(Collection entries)
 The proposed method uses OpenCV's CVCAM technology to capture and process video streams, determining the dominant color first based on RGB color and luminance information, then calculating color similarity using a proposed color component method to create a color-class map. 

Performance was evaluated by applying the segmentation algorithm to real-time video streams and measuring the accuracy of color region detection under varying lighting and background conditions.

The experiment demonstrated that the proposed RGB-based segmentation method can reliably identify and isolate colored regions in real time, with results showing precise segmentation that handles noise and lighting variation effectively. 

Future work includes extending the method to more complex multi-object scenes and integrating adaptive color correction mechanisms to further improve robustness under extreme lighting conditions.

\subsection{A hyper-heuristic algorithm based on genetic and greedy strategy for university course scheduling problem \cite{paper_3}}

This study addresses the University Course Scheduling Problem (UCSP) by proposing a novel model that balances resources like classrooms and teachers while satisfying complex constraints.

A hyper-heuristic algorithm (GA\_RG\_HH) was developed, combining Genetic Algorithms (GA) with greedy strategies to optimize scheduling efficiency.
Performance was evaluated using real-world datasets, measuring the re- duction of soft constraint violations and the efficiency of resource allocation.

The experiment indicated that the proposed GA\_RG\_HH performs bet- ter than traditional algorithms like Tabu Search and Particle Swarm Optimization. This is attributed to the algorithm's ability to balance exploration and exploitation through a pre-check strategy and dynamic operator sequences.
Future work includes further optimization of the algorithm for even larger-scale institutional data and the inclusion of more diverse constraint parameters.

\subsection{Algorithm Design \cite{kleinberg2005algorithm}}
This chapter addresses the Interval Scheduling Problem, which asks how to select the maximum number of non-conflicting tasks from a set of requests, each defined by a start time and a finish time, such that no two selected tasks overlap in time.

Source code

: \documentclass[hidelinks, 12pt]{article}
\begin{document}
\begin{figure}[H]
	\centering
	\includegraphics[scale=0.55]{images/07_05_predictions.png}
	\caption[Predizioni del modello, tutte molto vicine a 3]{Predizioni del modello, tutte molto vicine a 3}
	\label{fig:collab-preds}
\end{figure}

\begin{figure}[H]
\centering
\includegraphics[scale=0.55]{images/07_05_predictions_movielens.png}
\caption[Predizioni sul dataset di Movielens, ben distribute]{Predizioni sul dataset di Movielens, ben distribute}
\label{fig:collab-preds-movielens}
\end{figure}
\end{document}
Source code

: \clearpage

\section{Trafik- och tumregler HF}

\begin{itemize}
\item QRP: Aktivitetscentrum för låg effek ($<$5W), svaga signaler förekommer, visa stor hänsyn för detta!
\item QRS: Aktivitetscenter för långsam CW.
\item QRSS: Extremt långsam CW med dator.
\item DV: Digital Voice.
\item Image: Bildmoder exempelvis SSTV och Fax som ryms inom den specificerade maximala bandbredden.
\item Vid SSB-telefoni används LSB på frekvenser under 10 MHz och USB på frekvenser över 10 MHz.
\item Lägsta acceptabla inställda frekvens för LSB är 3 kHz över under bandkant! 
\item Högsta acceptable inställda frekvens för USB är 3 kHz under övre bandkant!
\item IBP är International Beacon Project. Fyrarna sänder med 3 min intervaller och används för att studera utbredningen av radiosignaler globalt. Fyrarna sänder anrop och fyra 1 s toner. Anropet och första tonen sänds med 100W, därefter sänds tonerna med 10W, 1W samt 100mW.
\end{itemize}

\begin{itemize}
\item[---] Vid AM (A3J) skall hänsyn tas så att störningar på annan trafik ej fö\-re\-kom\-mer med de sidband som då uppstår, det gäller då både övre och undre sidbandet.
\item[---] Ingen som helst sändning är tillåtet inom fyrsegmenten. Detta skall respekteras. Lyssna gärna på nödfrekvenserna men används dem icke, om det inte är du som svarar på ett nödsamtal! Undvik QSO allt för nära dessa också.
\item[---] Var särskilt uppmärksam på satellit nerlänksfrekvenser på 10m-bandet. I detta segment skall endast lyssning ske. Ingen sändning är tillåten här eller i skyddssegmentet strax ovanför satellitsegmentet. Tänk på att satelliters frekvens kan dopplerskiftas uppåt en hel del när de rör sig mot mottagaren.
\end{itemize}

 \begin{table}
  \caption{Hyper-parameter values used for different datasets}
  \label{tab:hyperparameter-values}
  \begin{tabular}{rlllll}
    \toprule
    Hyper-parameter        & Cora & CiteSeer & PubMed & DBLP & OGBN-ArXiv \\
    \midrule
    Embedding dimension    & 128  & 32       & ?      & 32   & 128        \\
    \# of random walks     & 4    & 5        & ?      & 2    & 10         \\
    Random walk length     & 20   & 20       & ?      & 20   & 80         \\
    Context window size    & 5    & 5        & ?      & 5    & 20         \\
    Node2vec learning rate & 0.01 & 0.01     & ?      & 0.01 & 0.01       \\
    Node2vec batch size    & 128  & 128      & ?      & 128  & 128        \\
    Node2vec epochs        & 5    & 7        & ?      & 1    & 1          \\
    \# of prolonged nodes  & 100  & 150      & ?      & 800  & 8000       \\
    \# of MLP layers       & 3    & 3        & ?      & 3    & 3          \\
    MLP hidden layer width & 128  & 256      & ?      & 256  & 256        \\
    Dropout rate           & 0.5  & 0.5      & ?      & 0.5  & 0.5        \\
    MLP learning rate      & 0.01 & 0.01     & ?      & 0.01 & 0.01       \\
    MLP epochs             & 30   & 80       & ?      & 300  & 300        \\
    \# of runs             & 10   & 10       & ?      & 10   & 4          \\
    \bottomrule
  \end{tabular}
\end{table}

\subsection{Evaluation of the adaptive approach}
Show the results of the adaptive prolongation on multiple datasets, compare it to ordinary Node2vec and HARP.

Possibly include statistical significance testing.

◆ WORK REQUIRED: Scan the entries above for the string "based" and copy each line that contains it.

◆ TASK RESULT:
 The proposed method uses OpenCV's CVCAM technology to capture and process video streams, determining the dominant color first based on RGB color and luminance information, then calculating color similarity using a proposed color component method to create a color-class map. 
The experiment demonstrated that the proposed RGB-based segmentation method can reliably identify and isolate colored regions in real time, with results showing precise segmentation that handles noise and lighting variation effectively. 
\subsection{A hyper-heuristic algorithm based on genetic and greedy strategy for university course scheduling problem \cite{paper_3}}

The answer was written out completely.